Work request
In the entries that follow, find the line containing "In the process of constructing the structure" and the line containing "nhân loại. </span>", then retype exactly the lines from the first through the second, pictures excluded.

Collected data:
»»
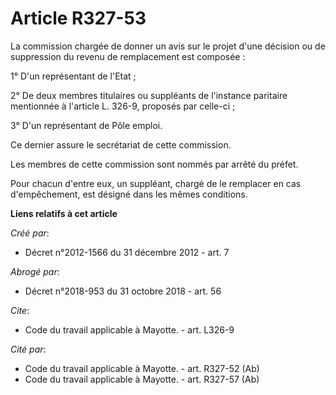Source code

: # Article R327-53

La commission chargée de donner un avis sur le projet d'une décision ou de suppression du revenu de remplacement est
composée : 

1° D'un représentant de l'Etat ; 

2° De deux membres titulaires ou suppléants de l'instance paritaire mentionnée à l'article L. 326-9, proposés par celle-ci ; 

3° D'un représentant de Pôle emploi. 

Ce dernier assure le secrétariat de cette commission. 

Les membres de cette commission sont nommés par arrêté du préfet. 

Pour chacun d'entre eux, un suppléant, chargé de le remplacer en cas d'empêchement, est désigné dans les mêmes conditions.

**Liens relatifs à cet article**

_Créé par_:

  - Décret n°2012-1566 du 31 décembre 2012 - art. 7

_Abrogé par_:

  - Décret n°2018-953 du 31 octobre 2018 - art. 56

_Cite_:

  - Code du travail applicable à Mayotte. - art. L326-9

_Cité par_:

  - Code du travail applicable à Mayotte. - art. R327-52 (Ab)
  - Code du travail applicable à Mayotte. - art. R327-57 (Ab)

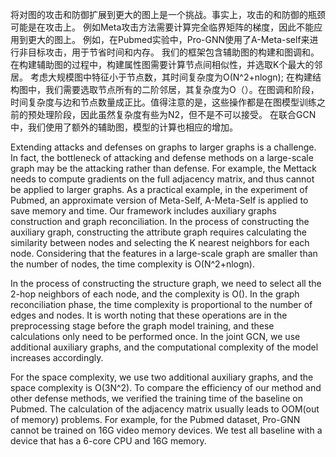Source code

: 将对图的攻击和防御扩展到更大的图上是一个挑战。事实上，攻击的和防御的瓶颈可能是在攻击上。
例如Meta攻击方法需要计算完全临界矩阵的梯度，因此不能应用到更大的图上。
例如，在Pubmed实验中，Pro-GNN使用了A-Meta-self来进行非目标攻击，用于节省时间和内存。
我们的框架包含辅助图的构建和图调和。
在构建辅助图的过程中，构建属性图需要计算节点间相似性，并选取K个最大的邻居。
考虑大规模图中特征小于节点数，其时间复杂度为O(N^2+nlogn);
在构建结构图中，我们需要选取节点所有的二阶邻居，其复杂度为O（）。在图调和阶段，时间复杂度与边和节点数量成正比。值得注意的是，这些操作都是在图模型训练之前的预处理阶段，因此虽然复杂度有些为N2，但不是不可以接受。
在联合GCN中，我们使用了额外的辅助图，模型的计算也相应的增加。

Extending attacks and defenses on graphs to larger graphs is a challenge. In fact, the bottleneck of attacking and defense methods on a large-scale graph may be the attacking rather than defense.
For example, the Mettack needs to compute gradients on the full adjacency matrix, and thus cannot be applied to larger graphs.
As a practical example, in the experiment of Pubmed, an approximate version of Meta-Self, A-Meta-Self is applied to save memory and time.
Our framework includes auxiliary graphs construction and graph reconciliation.
In the process of constructing the auxiliary graph, constructing the attribute graph requires calculating the similarity between nodes and selecting the K nearest neighbors for each node.
Considering that the features in a large-scale graph are smaller than the number of nodes, the time complexity is O(N^2+nlogn).

In the process of constructing the structure graph, we need to select all the 2-hop neighbors of each node, and the complexity is O().
In the graph reconciliation phase, the time complexity is proportional to the number of edges and nodes.
It is worth noting that these operations are in the preprocessing stage before the graph model training, and these calculations only need to be performed once.
In the joint GCN, we use additional auxiliary graphs, and the computational complexity of the model increases accordingly.


For the space complexity, we use two additional auxiliary graphs, and the space complexity is O(3N^2).
To compare the efficiency of our method and other defense methods, we verified the training time of the baseline on Pubmed. 
The calculation of the adjacency matrix usually leads to OOM(out of memory) problems. For example, for the Pubmed dataset, Pro-GNN cannot be trained on 16G video memory devices. 
We test all baseline with a device that has a 6-core CPU and 16G memory.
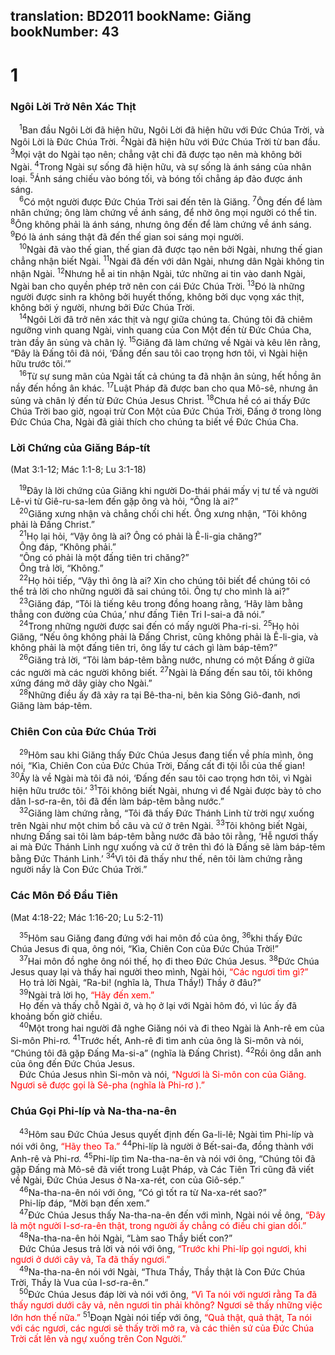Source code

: translation: BD2011
bookName: Giăng 
bookNumber: 43
-------

<div class="title"><h1>1</h1><h3>Ngôi Lời Trở Nên Xác Thịt</h3></div>
<span class="verse gi_1_1"> <sup>1</sup>Ban đầu Ngôi Lời đã hiện hữu, Ngôi Lời đã hiện hữu với Ðức Chúa Trời, và Ngôi Lời là Ðức Chúa Trời. </span>
<span class="verse gi_1_2"><sup>2</sup>Ngài đã hiện hữu với Ðức Chúa Trời từ ban đầu. </span>
<span class="verse gi_1_3"><sup>3</sup>Mọi vật do Ngài tạo nên; chẳng vật chi đã được tạo nên mà không bởi Ngài. </span>
<span class="verse gi_1_4"><sup>4</sup>Trong Ngài sự sống đã hiện hữu, và sự sống là ánh sáng của nhân loại. </span>
<span class="verse gi_1_5"><sup>5</sup>Ánh sáng chiếu vào bóng tối, và bóng tối chẳng áp đảo được ánh sáng.<br/></span>
<span class="verse gi_1_6"> <sup>6</sup>Có một người được Ðức Chúa Trời sai đến tên là Giăng. </span>
<span class="verse gi_1_7"><sup>7</sup>Ông đến để làm nhân chứng; ông làm chứng về ánh sáng, để nhờ ông mọi người có thể tin. </span>
<span class="verse gi_1_8"><sup>8</sup>Ông không phải là ánh sáng, nhưng ông đến để làm chứng về ánh sáng. </span>
<span class="verse gi_1_9"><sup>9</sup>Ðó là ánh sáng thật đã đến thế gian soi sáng mọi người.<br/></span>
<span class="verse gi_1_10"> <sup>10</sup>Ngài đã vào thế gian, thế gian đã được tạo nên bởi Ngài, nhưng thế gian chẳng nhận biết Ngài. </span>
<span class="verse gi_1_11"><sup>11</sup>Ngài đã đến với dân Ngài, nhưng dân Ngài không tin nhận Ngài. </span>
<span class="verse gi_1_12"><sup>12</sup>Nhưng hễ ai tin nhận Ngài, tức những ai tin vào danh Ngài, Ngài ban cho quyền phép trở nên con cái Ðức Chúa Trời. </span>
<span class="verse gi_1_13"><sup>13</sup>Ðó là những người được sinh ra không bởi huyết thống, không bởi dục vọng xác thịt, không bởi ý người, nhưng bởi Ðức Chúa Trời.<br/></span>
<span class="verse gi_1_14"> <sup>14</sup>Ngôi Lời đã trở nên xác thịt và ngự giữa chúng ta. Chúng tôi đã chiêm ngưỡng vinh quang Ngài, vinh quang của Con Một đến từ Ðức Chúa Cha, tràn đầy ân sủng và chân lý. </span>
<span class="verse gi_1_15"><sup>15</sup>Giăng đã làm chứng về Ngài và kêu lên rằng, “Ðây là Ðấng tôi đã nói, ‘Ðấng đến sau tôi cao trọng hơn tôi, vì Ngài hiện hữu trước tôi.’”<br/></span>
<span class="verse gi_1_16"> <sup>16</sup>Từ sự sung mãn của Ngài tất cả chúng ta đã nhận ân sủng, hết hồng ân nầy đến hồng ân khác. </span>
<span class="verse gi_1_17"><sup>17</sup>Luật Pháp đã được ban cho qua Mô-sê, nhưng ân sủng và chân lý đến từ Ðức Chúa Jesus Christ. </span>
<span class="verse gi_1_18"><sup>18</sup>Chưa hề có ai thấy Ðức Chúa Trời bao giờ, ngoại trừ Con Một của Ðức Chúa Trời, Ðấng ở trong lòng Ðức Chúa Cha, Ngài đã giải thích cho chúng ta biết về Ðức Chúa Cha.<br/></span>
<div class="title"><h3>Lời Chứng của Giăng Báp-tít</h3><p>(Mat 3:1-12; Mác 1:1-8; Lu 3:1-18)</p></div>
<span class="verse gi_1_19"> <sup>19</sup>Ðây là lời chứng của Giăng khi người Do-thái phái mấy vị tư tế và người Lê-vi từ Giê-ru-sa-lem đến gặp ông và hỏi, “Ông là ai?”<br/></span>
<span class="verse gi_1_20"> <sup>20</sup>Giăng xưng nhận và chẳng chối chi hết. Ông xưng nhận, “Tôi không phải là Ðấng Christ.” <br/></span>
<span class="verse gi_1_21"> <sup>21</sup>Họ lại hỏi, “Vậy ông là ai? Ông có phải là Ê-li-gia chăng?”<br/> Ông đáp, “Không phải.”<br/> “Ông có phải là một đấng tiên tri chăng?”<br/> Ông trả lời, “Không.”<br/></span>
<span class="verse gi_1_22"> <sup>22</sup>Họ hỏi tiếp, “Vậy thì ông là ai? Xin cho chúng tôi biết để chúng tôi có thể trả lời cho những người đã sai chúng tôi. Ông tự cho mình là ai?”<br/></span>
<span class="verse gi_1_23"> <sup>23</sup>Giăng đáp, “Tôi là tiếng kêu trong đồng hoang rằng, ‘Hãy làm bằng thẳng con đường của Chúa,’ như đấng Tiên Tri I-sai-a đã nói.”<br/></span>
<span class="verse gi_1_24"> <sup>24</sup>Trong những người được sai đến có mấy người Pha-ri-si. </span>
<span class="verse gi_1_25"><sup>25</sup>Họ hỏi Giăng, “Nếu ông không phải là Ðấng Christ, cũng không phải là Ê-li-gia, và không phải là một đấng tiên tri, ông lấy tư cách gì làm báp-têm?”<br/></span>
<span class="verse gi_1_26"> <sup>26</sup>Giăng trả lời, “Tôi làm báp-têm bằng nước, nhưng có một Ðấng ở giữa các người mà các người không biết. </span>
<span class="verse gi_1_27"><sup>27</sup>Ngài là Ðấng đến sau tôi, tôi không xứng đáng mở dây giày cho Ngài.”<br/></span>
<span class="verse gi_1_28"> <sup>28</sup>Những điều ấy đã xảy ra tại Bê-tha-ni, bên kia Sông Giô-đanh, nơi Giăng làm báp-têm. <br/></span>
<div class="title"><h3>Chiên Con của Ðức Chúa Trời</h3></div>
<span class="verse gi_1_29"> <sup>29</sup>Hôm sau khi Giăng thấy Ðức Chúa Jesus đang tiến về phía mình, ông nói, “Kìa, Chiên Con của Ðức Chúa Trời, Ðấng cất đi tội lỗi của thế gian! </span>
<span class="verse gi_1_30"><sup>30</sup>Ấy là về Ngài mà tôi đã nói, ‘Ðấng đến sau tôi cao trọng hơn tôi, vì Ngài hiện hữu trước tôi.’ </span>
<span class="verse gi_1_31"><sup>31</sup>Tôi không biết Ngài, nhưng vì để Ngài được bày tỏ cho dân I-sơ-ra-ên, tôi đã đến làm báp-têm bằng nước.”<br/></span>
<span class="verse gi_1_32"> <sup>32</sup>Giăng làm chứng rằng, “Tôi đã thấy Ðức Thánh Linh từ trời ngự xuống trên Ngài như một chim bồ câu và cứ ở trên Ngài. </span>
<span class="verse gi_1_33"><sup>33</sup>Tôi không biết Ngài, nhưng Ðấng sai tôi làm báp-têm bằng nước đã bảo tôi rằng, ‘Hễ ngươi thấy ai mà Ðức Thánh Linh ngự xuống và cứ ở trên thì đó là Ðấng sẽ làm báp-têm bằng Ðức Thánh Linh.’ </span>
<span class="verse gi_1_34"><sup>34</sup>Vì tôi đã thấy như thế, nên tôi làm chứng rằng người nầy là Con Ðức Chúa Trời.”<br/></span>
<div class="title"><h3>Các Môn Ðồ Ðầu Tiên</h3><p>(Mat 4:18-22; Mác 1:16-20; Lu 5:2-11)</p></div>
<span class="verse gi_1_35"> <sup>35</sup>Hôm sau Giăng đang đứng với hai môn đồ của ông, </span>
<span class="verse gi_1_36"><sup>36</sup>khi thấy Ðức Chúa Jesus đi qua, ông nói, “Kìa, Chiên Con của Ðức Chúa Trời!”<br/></span>
<span class="verse gi_1_37"> <sup>37</sup>Hai môn đồ nghe ông nói thế, họ đi theo Ðức Chúa Jesus. </span>
<span class="verse gi_1_38"><sup>38</sup>Ðức Chúa Jesus quay lại và thấy hai người theo mình, Ngài hỏi, <font color="red">“Các ngươi tìm gì?”</font><br/> Họ trả lời Ngài, “Ra-bi! (nghĩa là, Thưa Thầy!) Thầy ở đâu?”<br/></span>
<span class="verse gi_1_39"> <sup>39</sup>Ngài trả lời họ, <font color="red">“Hãy đến xem.”</font><br/> Họ đến và thấy chỗ Ngài ở, và họ ở lại với Ngài hôm đó, vì lúc ấy đã khoảng bốn giờ chiều. <br/></span>
<span class="verse gi_1_40"> <sup>40</sup>Một trong hai người đã nghe Giăng nói và đi theo Ngài là Anh-rê em của Si-môn Phi-rơ. </span>
<span class="verse gi_1_41"><sup>41</sup>Trước hết, Anh-rê đi tìm anh của ông là Si-môn và nói, “Chúng tôi đã gặp Ðấng Ma-si-a” (nghĩa là Ðấng Christ). </span>
<span class="verse gi_1_42"><sup>42</sup>Rồi ông dẫn anh của ông đến Ðức Chúa Jesus.<br/> Ðức Chúa Jesus nhìn Si-môn và nói, <font color="red">“Ngươi là Si-môn con của Giăng. Ngươi sẽ được gọi là Sê-pha (nghĩa là Phi-rơ ).”</font><br/></span>
<div class="title"><h3>Chúa Gọi Phi-líp và Na-tha-na-ên</h3></div>
<span class="verse gi_1_43"> <sup>43</sup>Hôm sau Ðức Chúa Jesus quyết định đến Ga-li-lê; Ngài tìm Phi-líp và nói với ông, <font color="red">“Hãy theo Ta.”</font></span>
<span class="verse gi_1_44"><sup>44</sup>Phi-líp là người ở Bết-sai-đa, đồng thành với Anh-rê và Phi-rơ. </span>
<span class="verse gi_1_45"><sup>45</sup>Phi-líp tìm Na-tha-na-ên và nói với ông, “Chúng tôi đã gặp Ðấng mà Mô-sê đã viết trong Luật Pháp, và Các Tiên Tri cũng đã viết về Ngài, Ðức Chúa Jesus ở Na-xa-rét, con của Giô-sép.”<br/></span>
<span class="verse gi_1_46"> <sup>46</sup>Na-tha-na-ên nói với ông, “Có gì tốt ra từ Na-xa-rét sao?”<br/> Phi-líp đáp, “Mời bạn đến xem.”<br/></span>
<span class="verse gi_1_47"> <sup>47</sup>Ðức Chúa Jesus thấy Na-tha-na-ên đến với mình, Ngài nói về ông, <font color="red">“Ðây là một người I-sơ-ra-ên thật, trong người ấy chẳng có điều chi gian dối.”</font><br/></span>
<span class="verse gi_1_48"> <sup>48</sup>Na-tha-na-ên hỏi Ngài, “Làm sao Thầy biết con?”<br/> Ðức Chúa Jesus trả lời và nói với ông, <font color="red">“Trước khi Phi-líp gọi ngươi, khi ngươi ở dưới cây vả, Ta đã thấy ngươi.”</font><br/></span>
<span class="verse gi_1_49"> <sup>49</sup>Na-tha-na-ên nói với Ngài, “Thưa Thầy, Thầy thật là Con Ðức Chúa Trời, Thầy là Vua của I-sơ-ra-ên.”<br/></span>
<span class="verse gi_1_50"> <sup>50</sup>Ðức Chúa Jesus đáp lời và nói với ông<font color="red">, “Vì Ta nói với ngươi rằng Ta đã thấy ngươi dưới cây vả, nên ngươi tin phải không? Ngươi sẽ thấy những việc lớn hơn thế nữa.”</font></span>
<span class="verse gi_1_51"><sup>51</sup>Ðoạn Ngài nói tiếp với ông, <font color="red">“Quả thật, quả thật, Ta nói với các ngươi, các ngươi sẽ thấy trời mở ra, và các thiên sứ của Ðức Chúa Trời cất lên và ngự xuống trên Con Người.”</font><br/></span>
««
Task output
In the process of constructing the structure graph, we need to select all the 2-hop neighbors of each node, and the complexity is O().
In the graph reconciliation phase, the time complexity is proportional to the number of edges and nodes.
It is worth noting that these operations are in the preprocessing stage before the graph model training, and these calculations only need to be performed once.
In the joint GCN, we use additional auxiliary graphs, and the computational complexity of the model increases accordingly.


For the space complexity, we use two additional auxiliary graphs, and the space complexity is O(3N^2).
To compare the efficiency of our method and other defense methods, we verified the training time of the baseline on Pubmed. 
The calculation of the adjacency matrix usually leads to OOM(out of memory) problems. For example, for the Pubmed dataset, Pro-GNN cannot be trained on 16G video memory devices. 
We test all baseline with a device that has a 6-core CPU and 16G memory.
Source code

: translation: BD2011
bookName: Giăng 
bookNumber: 43
-------

<div class="title"><h1>1</h1><h3>Ngôi Lời Trở Nên Xác Thịt</h3></div>
<span class="verse gi_1_1"> <sup>1</sup>Ban đầu Ngôi Lời đã hiện hữu, Ngôi Lời đã hiện hữu với Ðức Chúa Trời, và Ngôi Lời là Ðức Chúa Trời. </span>
<span class="verse gi_1_2"><sup>2</sup>Ngài đã hiện hữu với Ðức Chúa Trời từ ban đầu. </span>
<span class="verse gi_1_3"><sup>3</sup>Mọi vật do Ngài tạo nên; chẳng vật chi đã được tạo nên mà không bởi Ngài. </span>
<span class="verse gi_1_4"><sup>4</sup>Trong Ngài sự sống đã hiện hữu, và sự sống là ánh sáng của nhân loại. </span>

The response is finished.